This practicality and business savvy may have contributed to Marr & Holman’s survival during the 1930s, when so many other architectural firms closed their doors. The fact that Marr & Holman was able to continue, albeit with a reduced staff, was due in large part to the new Nashville post office. Its $800,000 construction cost was greater than the sum of all other building permits in the city for the entire year of 1933.
Such a prize was the subject of intense competition among Nashville architects. In March 1931, even before the call for architects was officially announced, letters and portfolios began pouring into the Treasury Department. Local firms still operating in the depressed construction industry made every effort to impress those with influence in Washington. Holman flew to the capital to pay a personal call on the Treasury’s acting supervising architect, James Wetmore, and to share his insights as the son of a postman.
On November 5, 1931, Treasury Secretary William Woodin named Marr & Holman the architects for the Nashville post office.

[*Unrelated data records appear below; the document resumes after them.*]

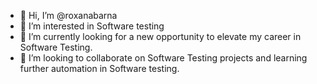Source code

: - 👋 Hi, I’m @roxanabarna
- 👀 I’m interested in Software testing
- 🌱 I’m currently looking for a new opportunity to elevate my career in Software Testing.
- 💞️ I’m looking to collaborate on Software Testing projects and learning further automation in Software testing.

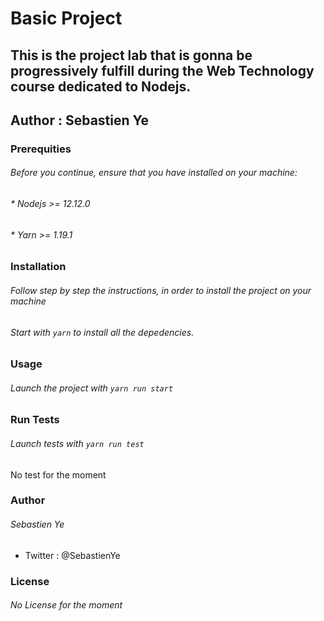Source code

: # Basic Project

## This is the project lab that is gonna be progressively fulfill during the Web Technology course dedicated to Nodejs.
## Author : Sebastien Ye

### Prerequities
######     Before you continue, ensure that you have installed on your machine:
###### *   Nodejs >= 12.12.0
###### *   Yarn >= 1.19.1

### Installation
######     Follow step by step the instructions, in order to install the project on your machine
######     Start with `yarn` to install all the depedencies.

### Usage
######     Launch the project with `yarn run start`

### Run Tests
######     Launch tests with `yarn run test`
No test for the moment

### Author
###### Sebastien Ye
* Twitter : @SebastienYe

### License
###### No License for the moment
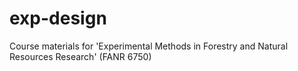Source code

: # exp-design
Course materials for 'Experimental Methods in Forestry and Natural Resources Research' (FANR 6750)
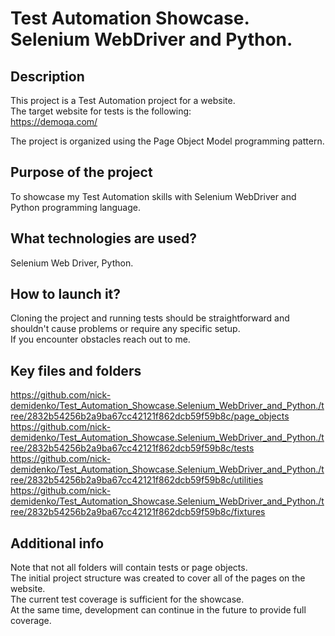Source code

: # Test Automation Showcase. Selenium WebDriver and Python.

## Description
This project is a Test Automation project for a website.   
The target website for tests is the following:  
https://demoqa.com/ 

The project is organized using the Page Object Model programming pattern.

## Purpose of the project
To showcase my Test Automation skills with Selenium WebDriver and Python programming language.

## What technologies are used?
Selenium Web Driver, Python.

## How to launch it?
Cloning the project and running tests should be straightforward and shouldn't cause problems or require any specific setup.  
If you encounter obstacles reach out to me.

## Key files and folders
https://github.com/nick-demidenko/Test_Automation_Showcase.Selenium_WebDriver_and_Python./tree/2832b54256b2a9ba67cc42121f862dcb59f59b8c/page_objects  
https://github.com/nick-demidenko/Test_Automation_Showcase.Selenium_WebDriver_and_Python./tree/2832b54256b2a9ba67cc42121f862dcb59f59b8c/tests  
https://github.com/nick-demidenko/Test_Automation_Showcase.Selenium_WebDriver_and_Python./tree/2832b54256b2a9ba67cc42121f862dcb59f59b8c/utilities  
https://github.com/nick-demidenko/Test_Automation_Showcase.Selenium_WebDriver_and_Python./tree/2832b54256b2a9ba67cc42121f862dcb59f59b8c/fixtures  

## Additional info
Note that not all folders will contain tests or page objects.  
The initial project structure was created to cover all of the pages on the website.  
The current test coverage is sufficient for the showcase.  
At the same time, development can continue in the future to provide full coverage.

Joseph Holman’s friendship with theater entrepreneur and businessman Tony Sudekum led to a great deal of work for Marr & Holman, including the Sudekum Building on the corner of Church Street and Sixth Avenue North. The principal designer of the Sudekum Building (originally the Warner Building) was Henry Horneman, a recent German immigrant borrowed from a Chicago firm by Holman. The twelve-story steel-and-concrete structure was completed in 1932. With streamlined aluminum strips curved over the parapet to catch the sun’s rays, it was the firm’s best demonstration of art deco style in Nashville. It was demolished in 1992, and the Cumberland on Church apartments were constructed in 1998 on the same site.
The rising popularity of the automobile in the 1920s and 1930s reversed the trend of increased density in the urban core in favor of suburban development. Tony Sudekum approached Marr & Holman with plans for a cinema and shopping strip on Harding Road, near the recently developed subdivision of Belle Meade. The concept was a large movie house with a prominent neon marquee and pylon to attract drive-by traffic, along with a series of attached setback shops.
The Belle Meade theater gained Marr & Holman national attention. Architectural Record’s fiftieth-anniversary issue in 1941 presented the Streamlined Moderne complex as one of the nation’s best new shopping centers.
Designed by Marr & Holman in the same stripped classical style as the Nashville post office, the extremely formal and dignified Tennessee Supreme Court Building is classical in its proportions and symmetry but simplified in its ornament, except for the richly detailed cornice. The New Deal’s Public Works Administration contributed $192,857 to the construction budget, with the remaining $450,000 financed by state bonds. Like the post office, the building has an art deco interior.
Marr & Holman, Architects
North and South Elevations of the Nashville Post Office, October 1, 1932
Reproduction
Ink on linen
Metropolitan Development and Housing Agency, original on deposit with the Frist Art Museum
Marr & Holman, Architects
Exterior Wall Section and Main Details, Nashville Post Office, October 1, 1932
Reproduction
Ink on linen
Metropolitan Development and Housing Agency, original on deposit with the Frist Art Museum
Nashville during the Depression
The immediate reaction of Nashville’s construction industry to the crash of October 1929 was, “It can’t happen here.” The Nashville Banner reported two months later that “the flicker of fear that followed the stock market break . . . is being replaced by a sturdy optimism among building authorities that the 1930 volume will be substantially larger.” As late as October 1930, visiting officials from the Publix theater chain proclaimed that “Nashville is one of the few cities we have seen where there is no apparent evidence of business depression.”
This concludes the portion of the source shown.